╭─ Provided records

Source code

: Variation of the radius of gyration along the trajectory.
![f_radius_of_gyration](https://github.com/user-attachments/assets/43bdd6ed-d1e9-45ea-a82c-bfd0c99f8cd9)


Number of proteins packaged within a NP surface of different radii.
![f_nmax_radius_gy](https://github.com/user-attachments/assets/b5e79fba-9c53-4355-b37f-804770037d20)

╰─

Exercise brief »
The number of lines in the data that hold "attachments" is all that should be given.

Exercise answer »
2